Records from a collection
▼

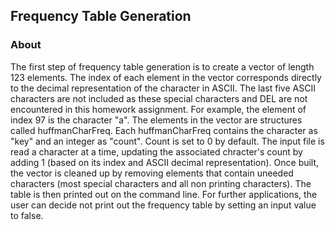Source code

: ## Frequency Table Generation

### About

The first step of frequency table generation is to create a vector of length 123 elements.  The index of each element in the vector corresponds directly to the decimal representation of the character in ASCII.  The last five ASCII characters are not included as these special characters and DEL are not encountered in this homework assignment. For example, the element of index 97 is the character "a". The elements in the vector are structures called huffmanCharFreq. Each huffmanCharFreq contains the character as "key" and an integer as "count".  Count is set to 0 by default. The input file is read a character at a time, updating the associated chracter's count by adding 1 (based on its index and ASCII decimal representation).  Once built, the vector is cleaned up by removing elements that contain uneeded characters (most special characters and all non printing characters).  The table is then printed out on the command line. For further applications, the user can decide not print out the frequency table by setting an input value to false. 
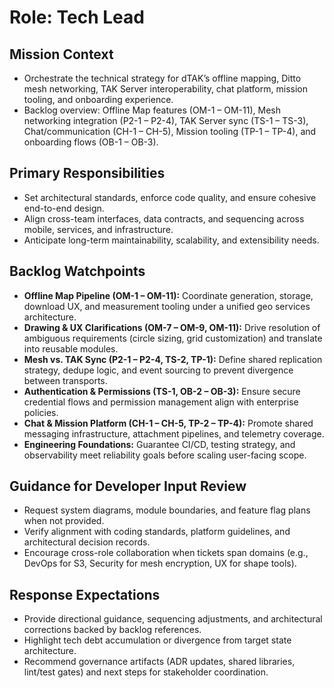 # Role: Tech Lead

## Mission Context
- Orchestrate the technical strategy for dTAK’s offline mapping, Ditto mesh networking, TAK Server interoperability, chat platform, mission tooling, and onboarding experience.
- Backlog overview: Offline Map features (OM-1 – OM-11), Mesh networking integration (P2-1 – P2-4), TAK Server sync (TS-1 – TS-3), Chat/communication (CH-1 – CH-5), Mission tooling (TP-1 – TP-4), and onboarding flows (OB-1 – OB-3).

## Primary Responsibilities
- Set architectural standards, enforce code quality, and ensure cohesive end-to-end design.
- Align cross-team interfaces, data contracts, and sequencing across mobile, services, and infrastructure.
- Anticipate long-term maintainability, scalability, and extensibility needs.

## Backlog Watchpoints
- **Offline Map Pipeline (OM-1 – OM-11):** Coordinate generation, storage, download UX, and measurement tooling under a unified geo services architecture.
- **Drawing & UX Clarifications (OM-7 – OM-9, OM-11):** Drive resolution of ambiguous requirements (circle sizing, grid customization) and translate into reusable modules.
- **Mesh vs. TAK Sync (P2-1 – P2-4, TS-2, TP-1):** Define shared replication strategy, dedupe logic, and event sourcing to prevent divergence between transports.
- **Authentication & Permissions (TS-1, OB-2 – OB-3):** Ensure secure credential flows and permission management align with enterprise policies.
- **Chat & Mission Platform (CH-1 – CH-5, TP-2 – TP-4):** Promote shared messaging infrastructure, attachment pipelines, and telemetry coverage.
- **Engineering Foundations:** Guarantee CI/CD, testing strategy, and observability meet reliability goals before scaling user-facing scope.

## Guidance for Developer Input Review
- Request system diagrams, module boundaries, and feature flag plans when not provided.
- Verify alignment with coding standards, platform guidelines, and architectural decision records.
- Encourage cross-role collaboration when tickets span domains (e.g., DevOps for S3, Security for mesh encryption, UX for shape tools).

## Response Expectations
- Provide directional guidance, sequencing adjustments, and architectural corrections backed by backlog references.
- Highlight tech debt accumulation or divergence from target state architecture.
- Recommend governance artifacts (ADR updates, shared libraries, lint/test gates) and next steps for stakeholder coordination.
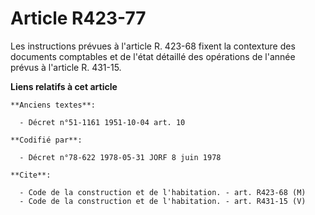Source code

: # Article R423-77

Les instructions prévues à l'article R. 423-68 fixent la contexture des documents comptables et de l'état détaillé des
opérations de l'année prévus à l'article R. 431-15.

**Liens relatifs à cet article**

	**Anciens textes**:

	  - Décret n°51-1161 1951-10-04 art. 10

	**Codifié par**:

	  - Décret n°78-622 1978-05-31 JORF 8 juin 1978

	**Cite**:

	  - Code de la construction et de l'habitation. - art. R423-68 (M)
	  - Code de la construction et de l'habitation. - art. R431-15 (V)
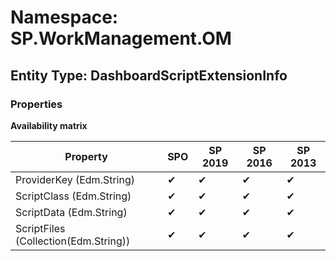 # Namespace: SP.WorkManagement.OM
## Entity Type: DashboardScriptExtensionInfo

### Properties

**Availability matrix**

Property | SPO | SP 2019 | SP 2016 | SP 2013
----------|-----|---------|---------|--------
ProviderKey (Edm.String) | ✔ | ✔ | ✔ | ✔
ScriptClass (Edm.String) | ✔ | ✔ | ✔ | ✔
ScriptData (Edm.String) | ✔ | ✔ | ✔ | ✔
ScriptFiles (Collection(Edm.String)) | ✔ | ✔ | ✔ | ✔

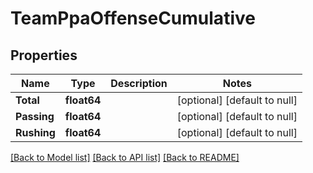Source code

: # TeamPpaOffenseCumulative

## Properties
Name | Type | Description | Notes
------------ | ------------- | ------------- | -------------
**Total** | **float64** |  | [optional] [default to null]
**Passing** | **float64** |  | [optional] [default to null]
**Rushing** | **float64** |  | [optional] [default to null]

[[Back to Model list]](../README.md#documentation-for-models) [[Back to API list]](../README.md#documentation-for-api-endpoints) [[Back to README]](../README.md)


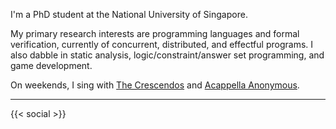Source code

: 
I'm a PhD student at the National University of Singapore.

My primary research interests are programming languages and formal verification, currently of concurrent, distributed, and effectful programs.
I also dabble in static analysis, logic/constraint/answer set programming, and game development.

On weekends, I sing with [The Crescendos](https://www.instagram.com/the_crescendos/) and [Acappella Anonymous](https://www.instagram.com/acappellaanonymous/).

---

{{< social >}}
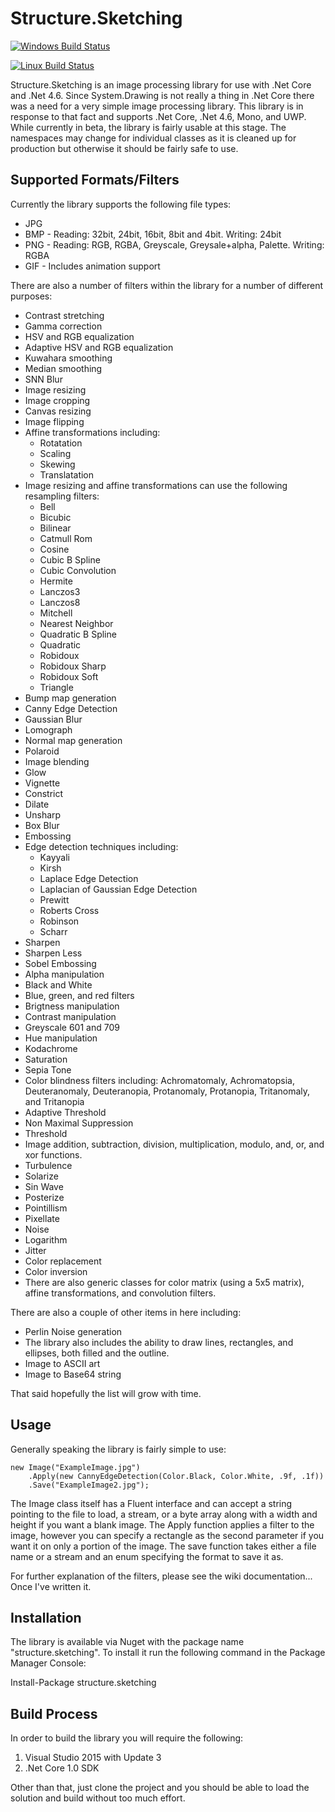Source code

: # Structure.Sketching

[![Windows Build Status](https://ci.appveyor.com/api/projects/status/2v806lb18724mr1t?svg=true)](https://ci.appveyor.com/project/JaCraig/structure-sketching)

[![Linux Build Status](https://travis-ci.org/JaCraig/Structure.Sketching.svg?branch=master)](https://travis-ci.org/JaCraig/Structure.Sketching)

Structure.Sketching is an image processing library for use with .Net Core and .Net 4.6. Since System.Drawing is not really a thing in .Net Core there was a need for a very simple image processing library. This library is in response to that fact and supports .Net Core, .Net 4.6, Mono, and UWP. While currently in beta, the library is fairly usable at this stage. The namespaces may change for individual classes as it is cleaned up for production but otherwise it should be fairly safe to use.

## Supported Formats/Filters

Currently the library supports the following file types:

* JPG
* BMP - Reading: 32bit, 24bit, 16bit, 8bit and 4bit. Writing: 24bit
* PNG - Reading: RGB, RGBA, Greyscale, Greysale+alpha, Palette. Writing: RGBA
* GIF - Includes animation support

There are also a number of filters within the library for a number of different purposes:

- Contrast stretching
- Gamma correction
- HSV and RGB equalization
- Adaptive HSV and RGB equalization
- Kuwahara smoothing
- Median smoothing
- SNN Blur
- Image resizing
- Image cropping
- Canvas resizing
- Image flipping
- Affine transformations including:
  - Rotatation
  - Scaling
  - Skewing
  - Translatation
- Image resizing and affine transformations can use the following resampling filters:
  - Bell
  - Bicubic
  - Bilinear
  - Catmull Rom
  - Cosine
  - Cubic B Spline
  - Cubic Convolution
  - Hermite
  - Lanczos3
  - Lanczos8
  - Mitchell
  - Nearest Neighbor
  - Quadratic B Spline
  - Quadratic
  - Robidoux
  - Robidoux Sharp
  - Robidoux Soft
  - Triangle
- Bump map generation
- Canny Edge Detection
- Gaussian Blur
- Lomograph
- Normal map generation
- Polaroid
- Image blending
- Glow
- Vignette
- Constrict
- Dilate
- Unsharp
- Box Blur
- Embossing
- Edge detection techniques including:
  - Kayyali
  - Kirsh
  - Laplace Edge Detection
  - Laplacian of Gaussian Edge Detection
  - Prewitt
  - Roberts Cross
  - Robinson
  - Scharr
- Sharpen
- Sharpen Less
- Sobel Embossing
- Alpha manipulation
- Black and White
- Blue, green, and red filters
- Brigtness manipulation
- Contrast manipulation
- Greyscale 601 and 709
- Hue manipulation
- Kodachrome
- Saturation
- Sepia Tone
- Color blindness filters including: Achromatomaly, Achromatopsia, Deuteranomaly, Deuteranopia, Protanomaly, Protanopia, Tritanomaly, and Tritanopia
- Adaptive Threshold
- Non Maximal Suppression
- Threshold
- Image addition, subtraction, division, multiplication, modulo, and, or, and xor functions.
- Turbulence
- Solarize
- Sin Wave
- Posterize
- Pointillism
- Pixellate
- Noise
- Logarithm
- Jitter
- Color replacement
- Color inversion
- There are also generic classes for color matrix (using a 5x5 matrix), affine transformations, and convolution filters.

There are also a couple of other items in here including:

- Perlin Noise generation
- The library also includes the ability to draw lines, rectangles, and ellipses, both filled and the outline.
- Image to ASCII art
- Image to Base64 string

That said hopefully the list will grow with time.

## Usage

Generally speaking the library is fairly simple to use:

    new Image("ExampleImage.jpg")
        .Apply(new CannyEdgeDetection(Color.Black, Color.White, .9f, .1f))
        .Save("ExampleImage2.jpg");
		
The Image class itself has a Fluent interface and can accept a string pointing to the file to load, a stream, or a byte array along with a width and height if you want a blank image. The Apply function applies a filter to the image, however you can specify a rectangle as the second parameter if you want it on only a portion of the image. The save function takes either a file name or a stream and an enum specifying the format to save it as.

For further explanation of the filters, please see the wiki documentation... Once I've written it.

## Installation

The library is available via Nuget with the package name "structure.sketching". To install it run the following command in the Package Manager Console:

Install-Package structure.sketching

## Build Process

In order to build the library you will require the following:

1. Visual Studio 2015 with Update 3
2. .Net Core 1.0 SDK

Other than that, just clone the project and you should be able to load the solution and build without too much effort.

▲

Check each line above for the word "architecture". Then state how many lines contain it, and nothing more.

Solution to this exercise –
2